You may be wondering who the hell earns a net wage of 100,000 lei a month in Romania. Well, I think you know. Isărescu, Gheţea, van Groningen are they names that you know or not? These are wages that not only won't go down, but will be "reinforced", because they are protected by the Fiscal Code and the almost religious tolerance of the common folks for such salaries which the most admired managers "deserve" (salaries which I will, from now on, call "IGG salaries").

Thus, if we were to confine ourselves to these iterations only, (which I haven't made up, they are simply the result of the salary calculator I was telling you about), it clearly follows that there is no way that the net wage would decrease by 20-23%, like some professional associations and unions are whining.

Furthermore, I would say that the software starts from a mistaken premise, because, once the social security contributions (less the bizarre solidarity tax of 2.25%) become the responsibility of the employee, they are no longer applied to the total employers' cost, but to the gross wage. Thus, when we apply the approximately 35% rate from the new Fiscal Code, we first extract 22.5% from the total cost of the employer, amount which was the responsibility of the employer, then we multiply everything by 35% and we get the additional amount which is added to the net wage. The resulting amount will be smaller than the ones shown in the iterations above.

It is worth adding that at least to my knowledge, the exemptions which apply to IT programmers and doctors remain in effect, as their salaries are not affected.

In the end, I have to remind you that I am NOT a voter or sympathizer of the PSD. And I definitely won't be one in the near or farther future.
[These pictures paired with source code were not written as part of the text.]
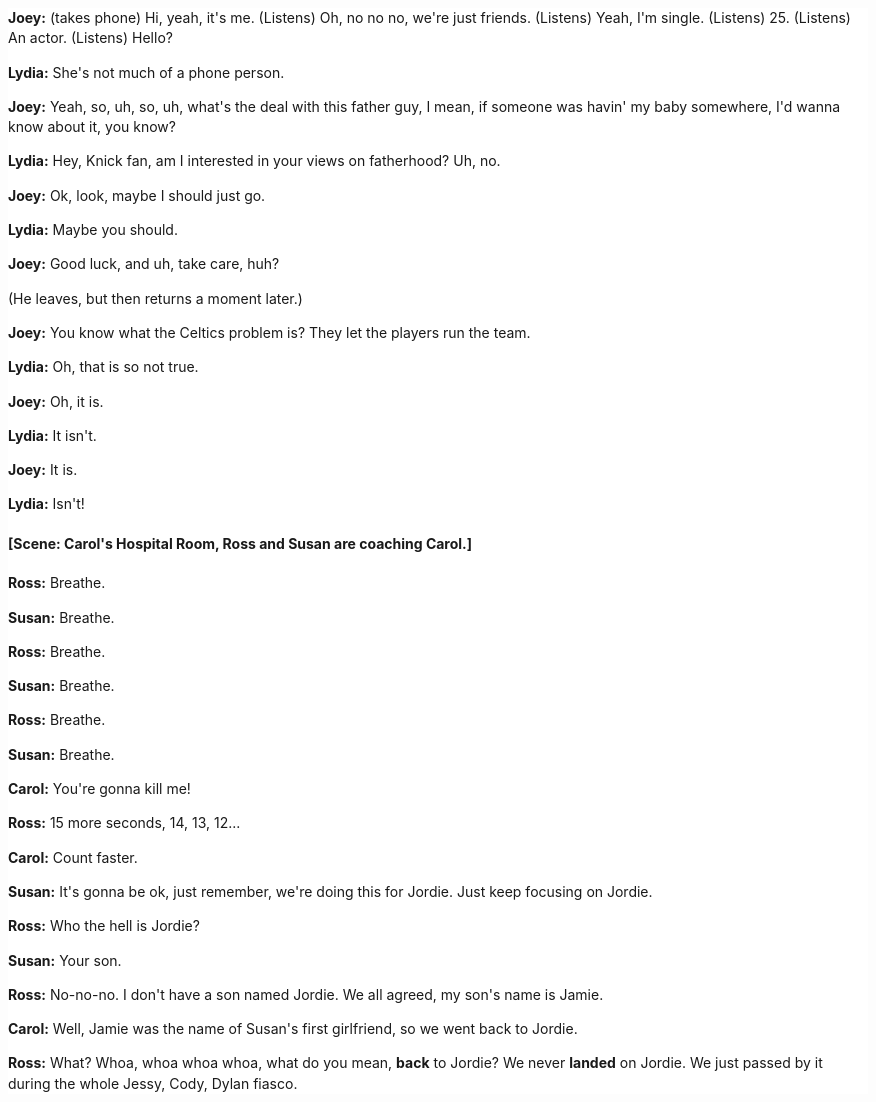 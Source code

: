 **Joey:** (takes phone) Hi, yeah, it's me. (Listens) Oh, no no no, we're just friends. (Listens) Yeah, I'm single. (Listens) 25\. (Listens) An actor. (Listens) Hello?

**Lydia:** She's not much of a phone person.

**Joey:** Yeah, so, uh, so, uh, what's the deal with this father guy, I mean, if someone was havin' my baby somewhere, I'd wanna know about it, you know?

**Lydia:** Hey, Knick fan, am I interested in your views on fatherhood? Uh, no.

**Joey:** Ok, look, maybe I should just go.

**Lydia:** Maybe you should.

**Joey:** Good luck, and uh, take care, huh?

(He leaves, but then returns a moment later.)

**Joey:** You know what the Celtics problem is? They let the players run the team.

**Lydia:** Oh, that is so not true.

**Joey:** Oh, it is.

**Lydia:** It isn't.

**Joey:** It is.

**Lydia:** Isn't!

#### [Scene: Carol's Hospital Room, Ross and Susan are coaching Carol.]

**Ross:** Breathe.

**Susan:** Breathe.

**Ross:** Breathe.

**Susan:** Breathe.

**Ross:** Breathe.

**Susan:** Breathe.

**Carol:** You're gonna kill me!

**Ross:** 15 more seconds, 14, 13, 12...

**Carol:** Count faster.

**Susan:** It's gonna be ok, just remember, we're doing this for Jordie. Just keep focusing on Jordie.

**Ross:** Who the hell is Jordie?

**Susan:** Your son.

**Ross:** No-no-no. I don't have a son named Jordie. We all agreed, my son's name is Jamie.

**Carol:** Well, Jamie was the name of Susan's first girlfriend, so we went back to Jordie.

**Ross:** What? Whoa, whoa whoa whoa, what do you mean, **back** to Jordie? We never **landed** on Jordie. We just passed by it during the whole Jessy, Cody, Dylan fiasco.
Given the blunders, the inconsistency and unpredictability that would kill any business, big or small, whether creditworthy or insolvent, as well as the unbelievable indecision when it comes to the laws concerning the judicial system and the amendments of the criminal and criminal procedure code, the fear of making the decision to dismiss the heads of the prosecutors' offices for their incompetence and abuses (consisting even of the violation of the Constitution), I would have no way of becoming a voter or sympathizer of the PSD. They don't deserve the trust.